### Source data
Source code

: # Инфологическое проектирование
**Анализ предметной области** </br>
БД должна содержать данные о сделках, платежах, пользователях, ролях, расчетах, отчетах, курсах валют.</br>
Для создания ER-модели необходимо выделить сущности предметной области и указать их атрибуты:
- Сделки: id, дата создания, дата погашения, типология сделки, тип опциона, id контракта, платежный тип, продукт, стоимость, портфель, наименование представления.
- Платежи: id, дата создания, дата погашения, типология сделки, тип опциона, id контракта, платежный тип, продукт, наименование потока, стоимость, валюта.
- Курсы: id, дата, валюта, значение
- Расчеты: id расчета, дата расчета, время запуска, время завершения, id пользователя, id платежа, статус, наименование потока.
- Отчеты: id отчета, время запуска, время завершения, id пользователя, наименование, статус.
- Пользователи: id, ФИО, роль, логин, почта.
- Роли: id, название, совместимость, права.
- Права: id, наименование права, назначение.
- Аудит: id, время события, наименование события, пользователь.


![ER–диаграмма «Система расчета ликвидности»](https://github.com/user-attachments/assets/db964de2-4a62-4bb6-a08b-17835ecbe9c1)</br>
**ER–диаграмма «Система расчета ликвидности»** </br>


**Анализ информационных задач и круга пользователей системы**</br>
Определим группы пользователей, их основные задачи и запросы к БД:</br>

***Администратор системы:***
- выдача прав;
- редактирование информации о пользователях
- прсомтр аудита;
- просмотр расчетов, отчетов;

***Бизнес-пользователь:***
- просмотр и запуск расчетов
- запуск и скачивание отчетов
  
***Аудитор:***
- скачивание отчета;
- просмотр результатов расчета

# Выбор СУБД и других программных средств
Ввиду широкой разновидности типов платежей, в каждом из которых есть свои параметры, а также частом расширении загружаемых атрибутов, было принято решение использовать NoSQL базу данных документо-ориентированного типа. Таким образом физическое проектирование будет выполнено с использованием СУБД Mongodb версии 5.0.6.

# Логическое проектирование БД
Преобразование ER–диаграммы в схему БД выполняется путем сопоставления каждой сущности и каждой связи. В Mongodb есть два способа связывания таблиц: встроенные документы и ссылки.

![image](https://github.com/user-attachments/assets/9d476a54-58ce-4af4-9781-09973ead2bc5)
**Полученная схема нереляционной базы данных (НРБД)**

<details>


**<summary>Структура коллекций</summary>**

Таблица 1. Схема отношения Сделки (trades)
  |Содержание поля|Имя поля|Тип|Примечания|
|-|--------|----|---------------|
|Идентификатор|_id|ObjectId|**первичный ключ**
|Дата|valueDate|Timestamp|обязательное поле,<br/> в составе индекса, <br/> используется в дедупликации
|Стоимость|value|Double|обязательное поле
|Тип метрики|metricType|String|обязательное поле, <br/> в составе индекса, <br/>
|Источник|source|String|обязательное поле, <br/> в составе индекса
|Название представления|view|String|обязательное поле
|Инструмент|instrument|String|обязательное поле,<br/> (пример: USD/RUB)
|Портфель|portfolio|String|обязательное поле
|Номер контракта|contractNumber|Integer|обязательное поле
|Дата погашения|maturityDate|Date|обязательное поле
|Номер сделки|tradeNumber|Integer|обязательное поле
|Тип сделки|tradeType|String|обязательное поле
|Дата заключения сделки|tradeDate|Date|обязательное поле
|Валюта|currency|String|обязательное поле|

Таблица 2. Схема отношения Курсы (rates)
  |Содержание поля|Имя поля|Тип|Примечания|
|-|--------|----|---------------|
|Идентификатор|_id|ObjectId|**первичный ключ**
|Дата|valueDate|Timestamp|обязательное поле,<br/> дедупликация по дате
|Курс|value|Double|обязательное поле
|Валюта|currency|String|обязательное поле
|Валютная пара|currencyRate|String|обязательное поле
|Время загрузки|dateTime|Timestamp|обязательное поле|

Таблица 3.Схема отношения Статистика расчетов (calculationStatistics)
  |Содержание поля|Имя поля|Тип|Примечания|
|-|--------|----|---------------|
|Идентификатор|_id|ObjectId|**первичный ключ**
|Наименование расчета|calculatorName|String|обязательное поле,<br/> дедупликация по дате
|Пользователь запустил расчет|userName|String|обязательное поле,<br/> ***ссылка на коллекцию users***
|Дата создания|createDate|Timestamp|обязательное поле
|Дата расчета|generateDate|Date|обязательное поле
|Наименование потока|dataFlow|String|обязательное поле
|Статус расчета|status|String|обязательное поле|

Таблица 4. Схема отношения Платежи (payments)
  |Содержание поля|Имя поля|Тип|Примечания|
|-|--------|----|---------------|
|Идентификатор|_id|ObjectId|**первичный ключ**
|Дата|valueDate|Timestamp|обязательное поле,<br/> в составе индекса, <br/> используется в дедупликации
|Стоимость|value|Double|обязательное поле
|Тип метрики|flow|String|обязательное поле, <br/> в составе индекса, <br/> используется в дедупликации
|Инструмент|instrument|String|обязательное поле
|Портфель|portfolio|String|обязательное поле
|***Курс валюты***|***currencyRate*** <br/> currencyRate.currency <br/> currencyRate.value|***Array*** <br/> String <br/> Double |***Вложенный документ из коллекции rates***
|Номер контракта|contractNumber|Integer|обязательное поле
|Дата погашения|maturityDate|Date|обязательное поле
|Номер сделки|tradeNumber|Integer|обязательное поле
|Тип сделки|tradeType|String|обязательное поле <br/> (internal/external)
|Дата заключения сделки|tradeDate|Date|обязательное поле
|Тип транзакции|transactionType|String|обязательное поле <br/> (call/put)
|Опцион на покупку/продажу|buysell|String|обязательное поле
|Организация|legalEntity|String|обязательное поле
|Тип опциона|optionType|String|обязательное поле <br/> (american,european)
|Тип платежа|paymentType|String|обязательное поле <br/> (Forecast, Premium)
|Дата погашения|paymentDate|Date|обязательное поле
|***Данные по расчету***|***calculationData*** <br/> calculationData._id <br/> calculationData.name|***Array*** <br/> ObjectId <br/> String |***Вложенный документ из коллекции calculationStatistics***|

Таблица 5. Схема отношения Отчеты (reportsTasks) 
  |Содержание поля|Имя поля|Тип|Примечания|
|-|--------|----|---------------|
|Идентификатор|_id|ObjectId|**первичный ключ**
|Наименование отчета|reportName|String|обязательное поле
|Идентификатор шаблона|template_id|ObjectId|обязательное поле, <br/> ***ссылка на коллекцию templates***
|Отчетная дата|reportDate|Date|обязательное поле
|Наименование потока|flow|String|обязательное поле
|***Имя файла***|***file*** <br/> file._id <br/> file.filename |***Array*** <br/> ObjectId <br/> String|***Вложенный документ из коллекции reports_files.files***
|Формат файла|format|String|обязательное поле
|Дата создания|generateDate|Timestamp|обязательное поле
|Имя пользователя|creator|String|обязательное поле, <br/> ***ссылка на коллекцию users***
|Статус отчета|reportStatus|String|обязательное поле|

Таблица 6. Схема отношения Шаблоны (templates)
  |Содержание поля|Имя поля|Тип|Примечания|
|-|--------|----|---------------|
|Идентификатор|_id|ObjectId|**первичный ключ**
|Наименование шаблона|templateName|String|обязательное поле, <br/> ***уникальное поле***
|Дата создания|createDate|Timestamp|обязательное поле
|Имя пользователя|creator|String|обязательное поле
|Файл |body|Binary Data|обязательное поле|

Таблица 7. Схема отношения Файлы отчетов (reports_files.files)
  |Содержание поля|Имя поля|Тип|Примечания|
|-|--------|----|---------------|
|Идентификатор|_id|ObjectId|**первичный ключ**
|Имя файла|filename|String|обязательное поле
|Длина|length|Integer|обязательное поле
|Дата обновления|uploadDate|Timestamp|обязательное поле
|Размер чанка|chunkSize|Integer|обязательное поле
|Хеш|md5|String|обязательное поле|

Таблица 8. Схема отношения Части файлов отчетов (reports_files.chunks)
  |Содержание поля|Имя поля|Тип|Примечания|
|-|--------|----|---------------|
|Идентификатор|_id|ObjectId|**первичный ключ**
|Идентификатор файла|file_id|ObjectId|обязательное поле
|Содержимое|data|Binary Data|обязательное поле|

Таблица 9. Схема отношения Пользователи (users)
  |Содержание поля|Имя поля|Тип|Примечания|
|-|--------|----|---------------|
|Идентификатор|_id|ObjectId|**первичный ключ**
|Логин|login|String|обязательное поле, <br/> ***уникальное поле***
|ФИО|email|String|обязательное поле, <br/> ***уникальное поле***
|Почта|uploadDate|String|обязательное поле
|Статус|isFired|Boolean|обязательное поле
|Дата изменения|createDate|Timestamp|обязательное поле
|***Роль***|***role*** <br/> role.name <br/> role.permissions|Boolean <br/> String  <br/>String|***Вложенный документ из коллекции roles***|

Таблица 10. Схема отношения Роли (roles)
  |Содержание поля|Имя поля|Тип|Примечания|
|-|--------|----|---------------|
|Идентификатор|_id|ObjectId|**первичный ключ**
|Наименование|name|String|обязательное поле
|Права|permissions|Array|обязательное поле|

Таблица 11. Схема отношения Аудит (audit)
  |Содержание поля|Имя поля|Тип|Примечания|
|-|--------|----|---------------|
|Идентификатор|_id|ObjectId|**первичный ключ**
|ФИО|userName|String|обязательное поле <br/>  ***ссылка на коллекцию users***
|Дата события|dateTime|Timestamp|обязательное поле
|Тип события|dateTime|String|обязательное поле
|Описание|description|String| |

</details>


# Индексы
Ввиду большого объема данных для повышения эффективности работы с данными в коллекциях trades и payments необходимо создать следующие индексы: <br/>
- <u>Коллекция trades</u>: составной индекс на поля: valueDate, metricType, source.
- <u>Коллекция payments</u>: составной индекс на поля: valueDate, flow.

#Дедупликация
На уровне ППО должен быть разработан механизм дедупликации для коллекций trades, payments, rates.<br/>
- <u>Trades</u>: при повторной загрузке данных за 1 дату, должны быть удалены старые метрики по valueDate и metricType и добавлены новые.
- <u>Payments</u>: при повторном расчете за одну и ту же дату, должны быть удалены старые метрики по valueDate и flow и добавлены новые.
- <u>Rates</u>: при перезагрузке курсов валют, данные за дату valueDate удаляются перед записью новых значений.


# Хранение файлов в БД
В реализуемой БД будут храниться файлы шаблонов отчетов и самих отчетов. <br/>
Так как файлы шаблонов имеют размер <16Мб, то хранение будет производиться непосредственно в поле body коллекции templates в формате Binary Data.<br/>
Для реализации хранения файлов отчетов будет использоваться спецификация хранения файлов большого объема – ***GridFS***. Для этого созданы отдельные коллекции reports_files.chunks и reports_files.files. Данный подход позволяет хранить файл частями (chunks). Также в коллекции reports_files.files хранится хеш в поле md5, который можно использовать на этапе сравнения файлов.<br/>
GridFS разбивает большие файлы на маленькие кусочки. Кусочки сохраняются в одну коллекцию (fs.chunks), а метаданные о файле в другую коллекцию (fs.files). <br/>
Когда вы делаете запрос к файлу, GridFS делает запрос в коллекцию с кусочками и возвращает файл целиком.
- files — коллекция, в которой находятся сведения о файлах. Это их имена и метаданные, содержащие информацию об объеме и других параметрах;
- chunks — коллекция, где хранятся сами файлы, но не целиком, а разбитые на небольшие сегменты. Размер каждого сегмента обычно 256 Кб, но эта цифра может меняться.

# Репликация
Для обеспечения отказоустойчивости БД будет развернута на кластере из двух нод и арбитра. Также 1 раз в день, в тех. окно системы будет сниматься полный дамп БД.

### Work task
Where a line in the listing above includes the string "быть", copy that line.

### Answer space
На уровне ППО должен быть разработан механизм дедупликации для коллекций trades, payments, rates.<br/>
- <u>Trades</u>: при повторной загрузке данных за 1 дату, должны быть удалены старые метрики по valueDate и metricType и добавлены новые.
- <u>Payments</u>: при повторном расчете за одну и ту же дату, должны быть удалены старые метрики по valueDate и flow и добавлены новые.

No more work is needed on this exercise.